After what seemed like an eternity of nitpicking the school system’s finances, commissioner Pam Thompson turned the magnifying glass back on to the county. Thompson pointed out that the county currently has $10 million in capital reserves that are set aside for a proposed courthouse expansion that doesn’t even appear in the county’s current annual budget.
Thompson went on to exhort her fellow commissioners to do what it takes to relieve the school system of its present predicament.
“Right now is walking into the school building — nothing else matters but that,” she said. “Everybody at this table has to do whatever it takes.”
Breaking the mold
Yet, Thompson’s revelation of the funds in the county’s own kitty wasn’t enough to convince a majority of the commissioners to pledge their financial support to the school system. The problem at that juncture was that the school board still hadn’t nailed down the cost of this work – only that it wanted the county to pick up the tab, not knowing exactly how much it would be.
“How can you ask me for money today when you don’t know what the cost is going to be?” commissioner Lashley objected, capturing the prevailing mood of the county’s elected leaders.
“I don’t have a dollar number for you today. But I need a commitment from you,” superintendent Dain Butler replied. “We have five schools right now, but we can’t wait for more to come up because we won’t have anywhere to shuffle these kids around.”
“We really can’t put this on our agenda…until we know your needs and have hard numbers,” Paisley shot back. “You guys have the money. Make the repairs and get our kids back into school.”
“The clock is ticking to get our kids into the school building – in a safe and clean and healthy environment,” retorted school board member Ryan Bowden. “What I need is a commitment from at least three of y’all that you will help us down the road.”

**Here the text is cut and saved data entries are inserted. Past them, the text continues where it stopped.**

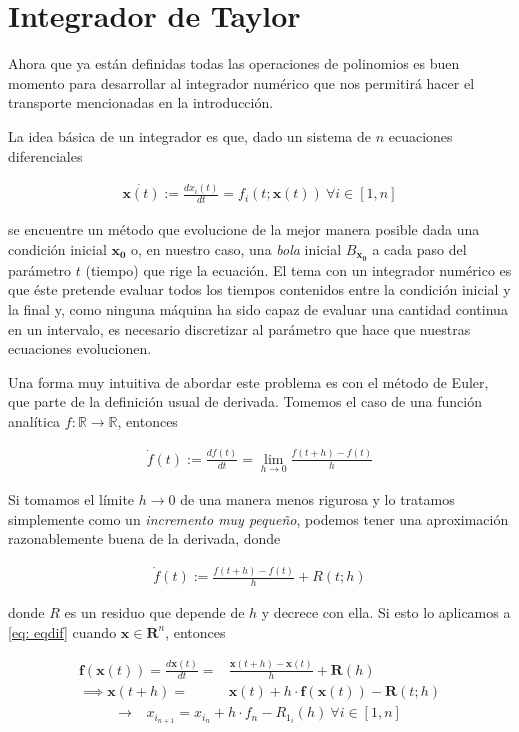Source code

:\section{Integrador de Taylor}

Ahora que ya están definidas todas las operaciones de polinomios es buen momento para desarrollar al integrador numérico que nos permitirá hacer el transporte mencionadas en la introducción.

La idea básica de un integrador es que, dado un sistema de $n$ ecuaciones diferenciales

\begin{align}
 \dot{\bm{x}(t)} := \frac{dx_i(t)}{dt} = f_i(t;\bm{x}(t)) \ \forall i \in [1,n]
 \label{eq: eqdif}
\end{align}

se encuentre un método que evolucione de la mejor manera posible dada una condición inicial $\bm{x_0}$ o, en nuestro caso, una \textit{bola} inicial {$B_{\bm{x_0}}$} a cada paso del parámetro $t$ (tiempo) que rige la ecuación. El tema con un integrador numérico es que éste pretende evaluar todos los tiempos contenidos entre la condición inicial y la final y, como ninguna máquina ha sido capaz de evaluar una cantidad continua en un intervalo, es necesario discretizar al parámetro que hace que nuestras ecuaciones evolucionen.

Una forma muy intuitiva de abordar este problema es con el método de Euler, que parte de la definición usual de derivada. Tomemos el caso de una función analítica $f: \mathbb{R}  \to \mathbb{R}$, entonces

\begin{align}
 \dot{f}(t) := \frac{df(t)}{dt} = \lim_{h\to 0} \frac{ f(t+h) - f(t) }{h}
 \label{eq: deriv}
\end{align}

Si tomamos el límite $h \to 0$ de una manera menos rigurosa y lo tratamos simplemente como un \textit{incremento muy pequeño}, podemos tener una aproximación razonablemente buena de la derivada, donde

\begin{align*}
\dot{f}(t) := \frac{ f(t+h) - f(t) }{h} + R(t;h)
\end{align*}

donde $R$ es un residuo que depende de $h$ y decrece con ella. Si esto lo aplicamos a \ref{eq: eqdif} cuando $\textbf{x} \in \bm{R}^n$, entonces

\begin{align}
 \bm{f}(\bm{x}(t)) = \frac{d\bm{x}(t)}{dt} =& \frac{ \bm{x}(t+h) - \bm{x}(t) }{h}+ \bm{R}(h)\\
 \implies \bm{x}(t+h) =& \bm{x}(t) + h\cdot \bm{f}(\bm{x}(t)) - \bm{R}(t;h)
 \label{eq: poli1g}
\end{align}
\begin{align}
 \to \ & x_{i_{n+1}} = x_{i_n} + h\cdot f_n - R_{1_i}(h) \ \forall i \in [1,n]
 \label{eq: euler}
\end{align}

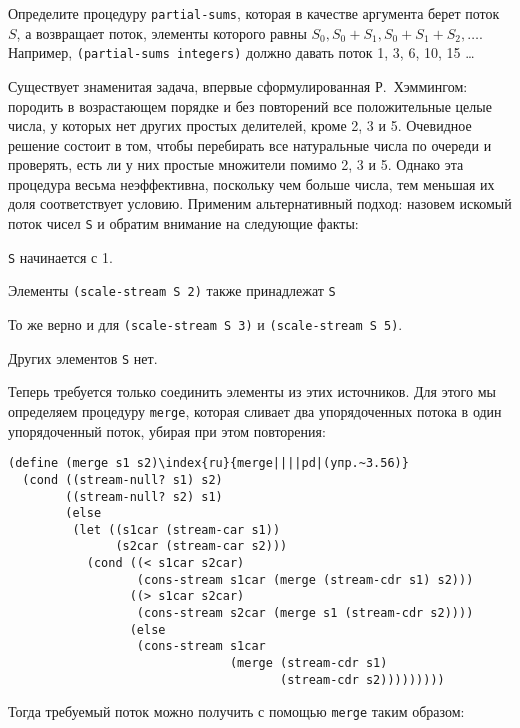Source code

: \begin{exercise}{3.55}\label{EX3.55}%
Определите процедуру {\tt partial-sums},
которая
в качестве аргумента берет поток $S$, а возвращает поток,
элементы которого равны $S_0, S_0 + S_1, S_0 + S_1 + S_2,
\ldots$.  Например, {\tt (partial-sums integers)} должно
давать поток 1, 3, 6, 10, 15 \ldots
\end{exercise}
\begin{exercise}{3.56}\label{EX3.56}%
Существует знаменитая задача, впервые
сформулированная Р.~Хэммингом: породить в
возрастающем порядке и без повторений все положительные целые числа, у
которых нет других простых делителей, кроме 2, 3 и 5. Очевидное
решение состоит в том, чтобы перебирать все натуральные числа по
очереди и проверять, есть ли у них простые множители помимо 2, 3 и
5. Однако эта процедура весьма неэффективна, поскольку чем больше
числа, тем меньшая их доля соответствует условию.  Применим
альтернативный подход: назовем искомый поток чисел  {\tt S} и обратим
внимание на следующие факты:

\begin{plainlist}


\item
{\tt S} начинается с 1.

\item
Элементы {\tt (scale-stream S 2)} также
принадлежат {\tt S}

\item
То же верно и для {\tt (scale-stream S 3)}
и {\tt (scale-stream S 5)}.

\item
Других элементов {\tt S} нет.
\end{plainlist}
Теперь требуется только  соединить элементы из этих источников.  Для
этого мы определяем процедуру {\tt merge}, которая сливает два
упорядоченных потока в один упорядоченный поток, убирая при этом
повторения:

\begin{Verbatim}[fontsize=\small]
(define (merge s1 s2)\index{ru}{merge||||pd|(упр.~3.56)}
  (cond ((stream-null? s1) s2)
        ((stream-null? s2) s1)
        (else
         (let ((s1car (stream-car s1))
               (s2car (stream-car s2)))
           (cond ((< s1car s2car)
                  (cons-stream s1car (merge (stream-cdr s1) s2)))
                 ((> s1car s2car)
                  (cons-stream s2car (merge s1 (stream-cdr s2))))
                 (else
                  (cons-stream s1car
                               (merge (stream-cdr s1)
                                      (stream-cdr s2)))))))))
\end{Verbatim}
Тогда требуемый поток можно получить с помощью {\tt merge}
таким образом:


\end{exercise}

Galey ultimately tried to coax the two sides out of their impasse by flattering the preoccupations of both the commissioners and their counterparts on the school board.
“You have the cash,” she told the school system’s representatives at one point. “But you have commitments for the cash to fix the underlying issue…So it would be reasonable for the county to say ‘we can’t loosen up the cash now…you pay for it now and we will pay for it later because the most important thing is to get those kids back into the classroom.’
“We need to make a decision now,” the state senator added, “not dither around, and God forbid we go back to virtual learning. People have PTSD over virtual learning.”
In the end, it wasn’t Galey’s intercession so much as some back-of-the envelope calculations from Bass that broke the logjam at Monday’s joint meeting.
During a five-minute break, the rep from Builder Services ran the numbers for mold remediation at the three schools with the most pressing outbreaks and figured that his crews could clean up Cummings for $1.2 million, Broadview for $750,000, and Williams for another $1.55 million.
Commissioner Craig Turner proceeded to suggest that he and his colleagues draw this combined sum of $3.5 million from the county’s capital reserves and transfer it to the Alamance-Burlington school system. Paisley initially tried to derail Turner’s gambit by claiming his motion was out of order – only to be shot down by the county attorney. The board’s chairman then joined his fellow commissioners in their 5-to-0 decision to allocate the funds as Turner proposed.
The commissioners went on to recess their joint meeting until 10:00 a.m. on Wednesday, at which point they agreed to address any issues that may arise at the 15 to 20 schools with potential signs of mold infestation. The school board also recessed its own proceedings until that same date and time.